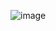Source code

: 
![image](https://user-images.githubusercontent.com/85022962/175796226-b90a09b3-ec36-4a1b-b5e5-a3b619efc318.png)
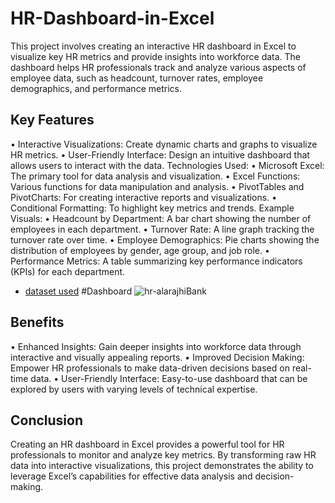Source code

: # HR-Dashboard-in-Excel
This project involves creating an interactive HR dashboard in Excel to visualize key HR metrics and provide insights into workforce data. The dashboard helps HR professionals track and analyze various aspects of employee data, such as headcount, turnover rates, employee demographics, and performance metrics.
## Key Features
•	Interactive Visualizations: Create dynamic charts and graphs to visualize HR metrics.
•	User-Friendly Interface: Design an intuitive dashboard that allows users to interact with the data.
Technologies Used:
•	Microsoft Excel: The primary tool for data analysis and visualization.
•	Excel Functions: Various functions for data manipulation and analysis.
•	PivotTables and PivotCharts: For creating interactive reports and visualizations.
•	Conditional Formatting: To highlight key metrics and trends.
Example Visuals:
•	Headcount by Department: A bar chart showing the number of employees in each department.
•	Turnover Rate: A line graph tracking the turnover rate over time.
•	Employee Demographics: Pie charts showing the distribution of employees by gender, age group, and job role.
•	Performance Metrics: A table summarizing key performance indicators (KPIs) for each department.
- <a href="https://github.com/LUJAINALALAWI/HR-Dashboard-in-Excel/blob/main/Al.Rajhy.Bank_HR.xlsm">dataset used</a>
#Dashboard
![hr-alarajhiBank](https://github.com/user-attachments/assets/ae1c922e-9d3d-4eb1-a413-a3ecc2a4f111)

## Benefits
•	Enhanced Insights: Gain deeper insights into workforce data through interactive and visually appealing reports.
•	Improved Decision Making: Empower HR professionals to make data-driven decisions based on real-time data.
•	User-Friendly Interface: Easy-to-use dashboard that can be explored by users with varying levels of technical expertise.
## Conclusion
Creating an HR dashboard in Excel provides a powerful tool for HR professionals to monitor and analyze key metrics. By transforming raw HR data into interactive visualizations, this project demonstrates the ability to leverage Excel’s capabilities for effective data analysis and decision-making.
-.-.-
Your task is to retype, exactly and only, the lines from the one with "## Conclusion" through the final line above.

• **Response to the task**:
## Conclusion
Creating an HR dashboard in Excel provides a powerful tool for HR professionals to monitor and analyze key metrics. By transforming raw HR data into interactive visualizations, this project demonstrates the ability to leverage Excel’s capabilities for effective data analysis and decision-making.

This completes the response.